Similar legends exist in other places in the Midwestern United States, for example the rumours of an "albino farm" in Hummel Park, North Omaha, Nebraska.

== Cast ==
- Tammin Sursok as Stacey
- Chris Jericho as Levi
- Richard Christy as Caleb
- Duane Whitaker as Jeremiah
- Alex Neustaedter as Samuel
- Sunkrish Bala	as Sanjay
- Nick Richey as Brian
- Alicia Lagano as Melody
- Kevin Spirtas as Preacher
- Christopher Michael White as Jacob
- Bianca Barnett as Pig Bitch
- Paul Ford as Old Dwarf
- Shelby Janes as Shelby
- Joicie Appell as Ruth
- Jackson Curtis as Mute Boy
- Troy Dunkle as Pin Head
- Ryan Shields as Big Eye
- Mike Strain Jr. as Smash Face
- Barry Curtis as Split Lip
- Beth Graveman as Bird Girl

== Production ==

Albino Farm was shot in Marionville, Missouri. It was also filmed in nearby Warrensburg and just outside Willard. The costumes and make-up were created by special effects and makeup artist Jason Barnett.

== Release ==
The film was released by MTI Home Video on September 22, 2009 with a time from 90 minutes, the German FSK 18 DVD runs 85 minutes.

==Reception==

The film has a 14% on Rotten Tomatoes.

Dread Central panned the film, awarding it a score of 1 1/2 out of 5, writing "Albino Farm can be summed up in one word: “unremarkable”. An unremarkable script, unremarkable score, unremarkable cinematography, unremarkable (and even occasionally downright poor) editing and direction, and a swimming-through-treacle first two acts all conspire to remove any possibility of a recommendation.
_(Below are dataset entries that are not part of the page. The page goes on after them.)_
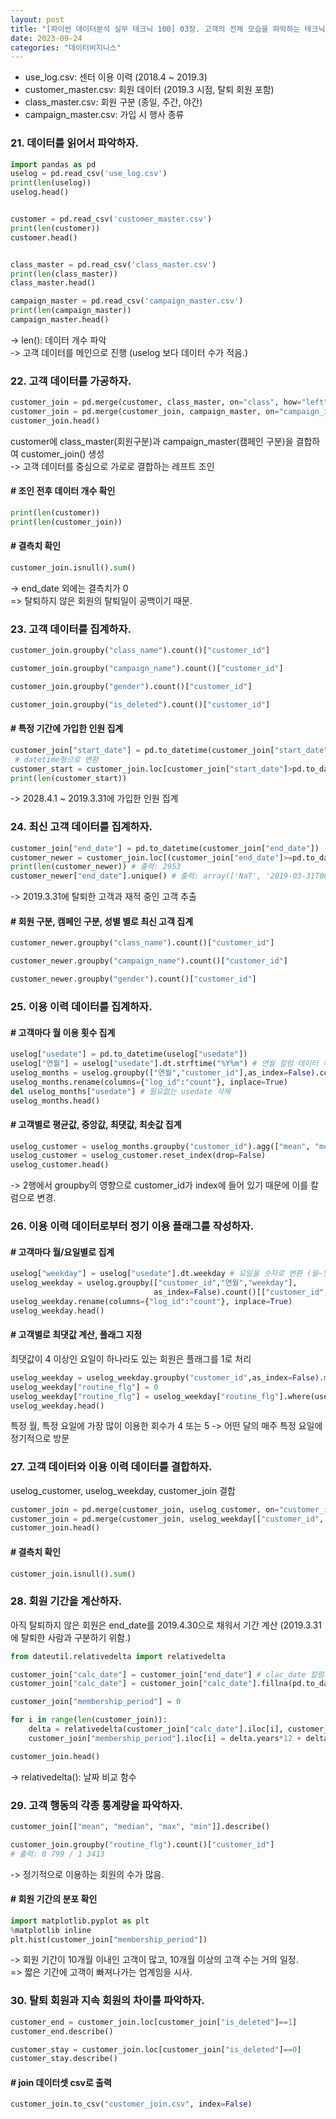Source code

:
 ```yaml
---
layout: post
title: "[파이썬 데이터분석 실무 테크닉 100] 03장. 고객의 전체 모습을 파악하는 테크닉 10"
date: 2023-09-24
categories: "데이터비지니스"
---
```

- use_log.csv: 센터 이용 이력 (2018.4 ~ 2019.3)
- customer_master.csv: 회원 데이터 (2019.3 시점, 탈퇴 회원 포함)
- class_master.csv: 회원 구분 (종일, 주간, 야간)
- campaign_master.csv: 가입 시 행사 종류


### **21. 데이터를 읽어서 파악하자.**

```python
import pandas as pd
uselog = pd.read_csv('use_log.csv')
print(len(uselog))
uselog.head()


customer = pd.read_csv('customer_master.csv')
print(len(customer))
customer.head()


class_master = pd.read_csv('class_master.csv')
print(len(class_master))
class_master.head()

campaign_master = pd.read_csv('campaign_master.csv')
print(len(campaign_master))
campaign_master.head()
```
-> len(): 데이터 개수 파악    
-> 고객 데이터를 메인으로 진행 (uselog 보다 데이터 수가 적음.)

### **22. 고객 데이터를 가공하자.**

```python
customer_join = pd.merge(customer, class_master, on="class", how="left")
customer_join = pd.merge(customer_join, campaign_master, on="campaign_id", how="left")
customer_join.head()
```
customer에 class_master(회원구분)과 campaign_master(캠페인 구분)을 결합하여 customer_join() 생성   
-> 고객 데이터를 중심으로 가로로 결합하는 레프트 조인

#### # 조인 전후 데이터 개수 확인

```python
print(len(customer))
print(len(customer_join))
```
#### # 결측치 확인

```python
customer_join.isnull().sum()
```
-> end_date 외에는 결측치가 0   
=> 탈퇴하지 않은 회원의 탈퇴일이 공백이기 때문.

### **23. 고객 데이터를 집계하자.**

```python
customer_join.groupby("class_name").count()["customer_id"]

customer_join.groupby("campaign_name").count()["customer_id"]

customer_join.groupby("gender").count()["customer_id"]

customer_join.groupby("is_deleted").count()["customer_id"]
```
#### # 특정 기간에 가입한 인원 집계

```python
customer_join["start_date"] = pd.to_datetime(customer_join["start_date"])
 # datetime형으로 변환
customer_start = customer_join.loc[customer_join["start_date"]>pd.to_datetime("20180401")] 
print(len(customer_start))
```
-> 2028.4.1 ~ 2019.3.31에 가입한 인원 집계

### **24. 최신 고객 데이터를 집계하자.**

```python
customer_join["end_date"] = pd.to_datetime(customer_join["end_date"])
customer_newer = customer_join.loc[(customer_join["end_date"]>=pd.to_datetime("20190331"))|(customer_join["end_date"].isna())]
print(len(customer_newer)) # 출력: 2953
customer_newer["end_date"].unique() # 출력: array(['NaT', '2019-03-31T00:00:00.000000000'], dtype='datetime64[ns]')
```
-> 2019.3.31에 탈퇴한 고객과 재적 중인 고객 추출

#### # 회원 구분, 캠페인 구분, 성별 별로 최신 고객 집계

```python
customer_newer.groupby("class_name").count()["customer_id"]

customer_newer.groupby("campaign_name").count()["customer_id"]

customer_newer.groupby("gender").count()["customer_id"]
```

### **25. 이용 이력 데이터를 집계하자.**

#### # 고객마다 월 이용 횟수 집계

```python
uselog["usedate"] = pd.to_datetime(uselog["usedate"])
uselog["연월"] = uselog["usedate"].dt.strftime("%Y%m") # 연월 칼럼 데이터 작성 (ex. 201804)
uselog_months = uselog.groupby(["연월","customer_id"],as_index=False).count()  # 연월과 고객ID 별로 집계
uselog_months.rename(columns={"log_id":"count"}, inplace=True)
del uselog_months["usedate"] # 필요없는 usedate 삭제
uselog_months.head()
```
#### # 고객별로 평균값, 중앙값, 최댓값, 최솟값 집계

```python
uselog_customer = uselog_months.groupby("customer_id").agg(["mean", "median", "max", "min" ])["count"]
uselog_customer = uselog_customer.reset_index(drop=False) 
uselog_customer.head()
```
-> 2행에서 groupby의 영향으로 customer_id가 index에 들어 있기 때문에 이를 칼럼으로 변경.


### **26. 이용 이력 데이터로부터 정기 이용 플래그를 작성하자.**

#### # 고객마다 월/요일별로 집계
```python
uselog["weekday"] = uselog["usedate"].dt.weekday # 요일을 숫자로 변환 (월~일 -> 0~6)
uselog_weekday = uselog.groupby(["customer_id","연월","weekday"], 
                                as_index=False).count()[["customer_id","연월", "weekday","log_id"]] # 고객, 연월, 요일별로 log_id count
uselog_weekday.rename(columns={"log_id":"count"}, inplace=True)
uselog_weekday.head()
```

#### # 고객별로 최댓값 계산, 플래그 지정
최댓값이 4 이상인 요일이 하나라도 있는 회원은 플래그를 1로 처리

```python
uselog_weekday = uselog_weekday.groupby("customer_id",as_index=False).max()[["customer_id", "count"]] # 고객별로 집계, 최댓값 계산
uselog_weekday["routine_flg"] = 0
uselog_weekday["routine_flg"] = uselog_weekday["routine_flg"].where(uselog_weekday["count"]<4, 1) # 4 이상인 경우에만 routine_flg에 1 대입
uselog_weekday.head()
```
특정 월, 특정 요일에 가장 많이 이용한 회수가 4 또는 5 -> 어떤 달의 매주 특정 요일에 정기적으로 방문


### **27. 고객 데이터와 이용 이력 데이터를 결합하자.**
uselog_customer, uselog_weekday, customer_join 결합

```python 
customer_join = pd.merge(customer_join, uselog_customer, on="customer_id", how="left") 
customer_join = pd.merge(customer_join, uselog_weekday[["customer_id", "routine_flg"]], on="customer_id", how="left") 
customer_join.head()
```

#### # 결측치 확인
```python
customer_join.isnull().sum()
```


### **28. 회원 기간을 계산하자.**
아직 탈퇴하지 않은 회원은 end_date를 2019.4.30으로 채워서 기간 계산 (2019.3.31에 탈퇴한 사람과 구분하기 위함.)

```python
from dateutil.relativedelta import relativedelta

customer_join["calc_date"] = customer_join["end_date"] # clac_date 칼럼: 날짜 계산용 칼럼
customer_join["calc_date"] = customer_join["calc_date"].fillna(pd.to_datetime("20190430"))

customer_join["membership_period"] = 0

for i in range(len(customer_join)):
    delta = relativedelta(customer_join["calc_date"].iloc[i], customer_join["start_date"].iloc[i])
    customer_join["membership_period"].iloc[i] = delta.years*12 + delta.months # 회원 기간을 월 단위로 계산

customer_join.head()
```
-> relativedelta(): 날짜 비교 함수

### **29. 고객 행동의 각종 통계량을 파악하자.**

```python
customer_join[["mean", "median", "max", "min"]].describe()
```
```python
customer_join.groupby("routine_flg").count()["customer_id"] 
# 출력: 0 799 / 1 3413
```
-> 정기적으로 이용하는 회원의 수가 많음.

#### # 회원 기간의 분포 확인 

```python
import matplotlib.pyplot as plt
%matplotlib inline
plt.hist(customer_join["membership_period"])
```
-> 회원 기간이 10개월 이내인 고객이 많고, 10개월 이상의 고객 수는 거의 일정.   
=> 짧은 기간에 고객이 빠져나가는 업계임을 시사.


### **30. 탈퇴 회원과 지속 회원의 차이를 파악하자.**

```python
customer_end = customer_join.loc[customer_join["is_deleted"]==1]
customer_end.describe()

customer_stay = customer_join.loc[customer_join["is_deleted"]==0]
customer_stay.describe()
```

#### # join 데이터셋 csv로 출력

```python
customer_join.to_csv("customer_join.csv", index=False)
```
Once the violence kicks off it's relatively entertaining, but I wouldn't blame you if you can't make it that far".
Kurt Dahlke from DVD Talk gave the film a negative review, complimenting the film's make-up but criticized the film's lack of originality, and overuse of teen horror clichés.

Several scholars have criticized Albino Farm for being one of the movies perpetuating negative stereotypes of the American rural poor and people with albinism.